I am amazed at the number of tile contractors who claim to be experts in glass tile installations yet cannot even tell the right direction the tile should be installed! Some contractors will not admit they are unskilled and untrained at this specialty and install the tile upside down because they have never worked with "paper faced material". They later call to complain that tiles are falling out and have glass imperfections. So the first rule is to ensure the person who is installing your glass tile has attended a glass tile setting seminar such as those offered by Bisazza or Oceanside Glasstile or otherwise demonstrated glass tile installation competency.

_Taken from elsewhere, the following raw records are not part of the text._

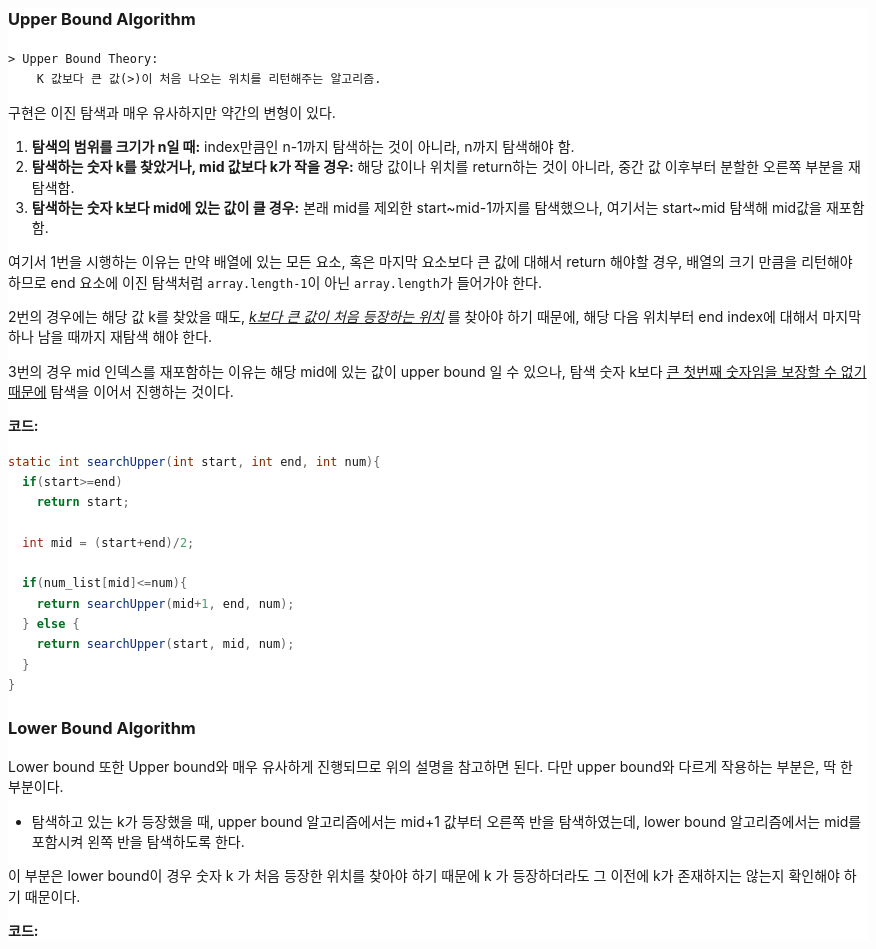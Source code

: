 

### Upper Bound Algorithm

```
> Upper Bound Theory:
	K 값보다 큰 값(>)이 처음 나오는 위치를 리턴해주는 알고리즘. 
```

구현은 이진 탐색과 매우 유사하지만 약간의 변형이 있다. 

1. **탐색의 범위를 크기가 n일 때:** index만큼인 n-1까지 탐색하는 것이 아니라, n까지 탐색해야 함.
2. **탐색하는 숫자 k를 찾았거나, mid 값보다 k가 작을 경우:**  해당 값이나 위치를 return하는 것이 아니라, 중간 값 이후부터 분할한 오른쪽 부분을 재 탐색함. 
3. **탐색하는 숫자 k보다 mid에 있는 값이 클 경우:** 본래 mid를 제외한 start~mid-1까지를 탐색했으나, 여기서는 start~mid 탐색해 mid값을 재포함 함. 



여기서 1번을 시행하는 이유는 만약 배열에 있는 모든 요소, 혹은 마지막 요소보다 큰 값에 대해서 return 해야할 경우, 배열의 크기 만큼을 리턴해야 하므로 end 요소에 이진 탐색처럼 `array.length-1`이 아닌 `array.length`가 들어가야 한다. 

2번의 경우에는 해당 값 k를 찾았을 때도, *<u>k보다 큰 값이 처음 등장하는 위치</u>* 를 찾아야 하기 때문에, 해당 다음 위치부터 end index에 대해서 마지막 하나 남을 때까지 재탐색 해야 한다. 

3번의 경우 mid 인덱스를 재포함하는 이유는 해당 mid에 있는 값이 upper bound 일 수 있으나, 탐색 숫자 k보다 <u>큰 첫번째 숫자임을 보장할 수 없기 때문에</u> 탐색을 이어서 진행하는 것이다. 



**코드:**

```java
static int searchUpper(int start, int end, int num){
  if(start>=end)
    return start;
  
  int mid = (start+end)/2;
  
  if(num_list[mid]<=num){
    return searchUpper(mid+1, end, num);
  } else {
    return searchUpper(start, mid, num);
  }
}
```



### Lower Bound Algorithm

Lower bound 또한 Upper bound와 매우 유사하게 진행되므로 위의 설명을 참고하면 된다. 다만 upper bound와 다르게 작용하는 부분은, 딱 한 부분이다. 

* 탐색하고 있는 k가 등장했을 때, upper bound 알고리즘에서는 mid+1 값부터 오른쪽 반을 탐색하였는데, lower bound 알고리즘에서는 mid를 포함시켜 왼쪽 반을 탐색하도록 한다. 

이 부분은 lower bound이 경우 숫자 k 가 처음 등장한 위치를 찾아야 하기 때문에 k 가 등장하더라도 그 이전에 k가 존재하지는 않는지 확인해야 하기 때문이다. 



**코드:**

In this method colors are added to the top or bottom of the glass. Fused glass tiles are characterized with a translucent area and a layer of opaque color visible through the tile. These tiles are further treated with an etching or other coating for aesthetics or abrasion. Sintered tile is a variety made by pressing glass powder into dies and then heated until the particles fuse. The color is either added into the powder or added topically after cooling. Unlike smalti tiles sintered tiles tend to have a uniform look. This milky and scratch-resistant finish makes it versatile. Cast tile is made by inserting chunks of glass into a mold which gives it a layered look.